__Records for the task__
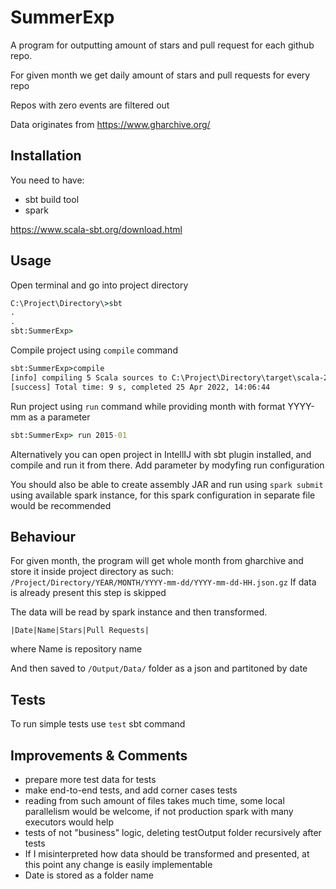 # SummerExp

A program for outputting amount of stars and pull request for each github repo.

For given month we get daily amount of stars and pull requests for every repo

Repos with zero events are filtered out

Data originates from https://www.gharchive.org/ 

## Installation

You need to have:
- sbt build tool
- spark



https://www.scala-sbt.org/download.html

## Usage

Open terminal and go into project directory

```cmd
C:\Project\Directory\>sbt
.
.
sbt:SummerExp>
```
Compile project using ``compile`` command
```cmd 
sbt:SummerExp>compile
[info] compiling 5 Scala sources to C:\Project\Directory\target\scala-2.13\classes ...
[success] Total time: 9 s, completed 25 Apr 2022, 14:06:44
```
Run project using ``run`` command while providing month with format YYYY-mm as a parameter

```cmd
sbt:SummerExp> run 2015-01
```
Alternatively you can open project in IntellIJ with sbt plugin installed, and compile and run it from there.
Add parameter by modyfing run configuration

You should also be able to create assembly JAR and run using ``spark submit`` using available spark instance, for this spark configuration in separate file would be recommended

## Behaviour

For given month, the program will get whole month from gharchive and store it inside project directory as such:
``/Project/Directory/YEAR/MONTH/YYYY-mm-dd/YYYY-mm-dd-HH.json.gz``
If data is already present this step is skipped

The data will be read by spark instance and then transformed.

``|Date|Name|Stars|Pull Requests|``

where Name is repository name

And then saved to ``/Output/Data/`` folder as a json and partitoned by date

## Tests

To run simple tests use ``test`` sbt command

## Improvements & Comments

- prepare more test data for  tests
- make end-to-end tests, and add corner cases tests
- reading from such amount of files takes much time, some local parallelism would be welcome, if not production spark with many executors would help
- tests of not "business" logic, deleting testOutput folder recursively after tests
- If I misinterpreted how data should be transformed and presented, at this point any change is easily implementable
- Date is stored as a folder name
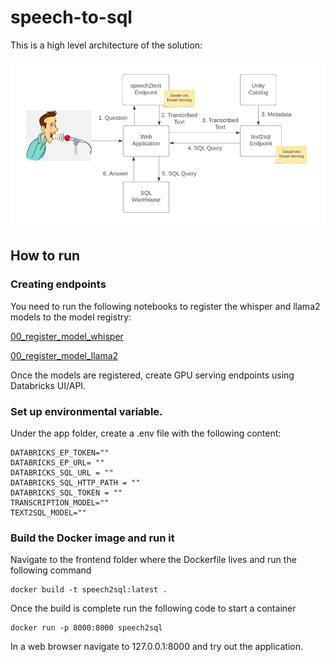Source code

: # speech-to-sql

This is a high level architecture of the solution:

![plot](./speech2sql.png)

## How to run

### Creating endpoints

You need to run the following notebooks to register the whisper and llama2 models to the model registry:

[00_register_model_whisper](https://github.com/sebrahimi1988/speech-to-sql/blob/main/notebooks/speech2text/00_register_model_whisper.py)

[00_register_model_llama2](https://github.com/sebrahimi1988/speech-to-sql/blob/main/notebooks/text2sql/Llama2/00_register_model_llama2.py)


Once the models are registered, create GPU serving endpoints using Databricks UI/API.

### Set up environmental variable.
Under the app folder, create a .env file with the following content:

```
DATABRICKS_EP_TOKEN=""
DATABRICKS_EP_URL= ""
DATABRICKS_SQL_URL = ""
DATABRICKS_SQL_HTTP_PATH = ""
DATABRICKS_SQL_TOKEN = ""
TRANSCRIPTION_MODEL=""
TEXT2SQL_MODEL=""
```
### Build the Docker image and run it

Navigate to the frontend folder where the Dockerfile lives and run the following command

```
docker build -t speech2sql:latest .
```

Once the build is complete run the following code to start a container

```
docker run -p 8000:8000 speech2sql
```

In a web browser navigate to 127.0.0.1:8000 and try out the application.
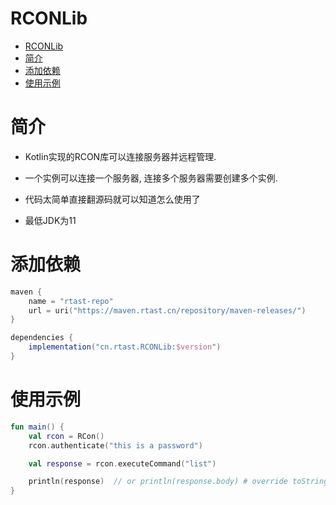 # RCONLib

<!-- TOC -->

* [RCONLib](#rconlib)
* [简介](#简介)
* [添加依赖](#添加依赖)
* [使用示例](#使用示例)

<!-- TOC -->

# 简介

* Kotlin实现的RCON库可以连接服务器并远程管理.
 
* 一个实例可以连接一个服务器, 连接多个服务器需要创建多个实例.
 
* 代码太简单直接翻源码就可以知道怎么使用了

* 最低JDK为11

# 添加依赖

```kts
maven {
    name = "rtast-repo"
    url = uri("https://maven.rtast.cn/repository/maven-releases/")
}
```

```gradle
dependencies {
    implementation("cn.rtast.RCONLib:$version")
}
```

# 使用示例

```kotlin
fun main() {
    val rcon = RCon()
    rcon.authenticate("this is a password")

    val response = rcon.executeCommand("list")

    println(response)  // or println(response.body) # override toString method to directly print body filed
}
```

__Task brief__
Find the word "would" in the entries above. Copy every line that has it.

__Written answer__
You should also be able to create assembly JAR and run using ``spark submit`` using available spark instance, for this spark configuration in separate file would be recommended
- reading from such amount of files takes much time, some local parallelism would be welcome, if not production spark with many executors would help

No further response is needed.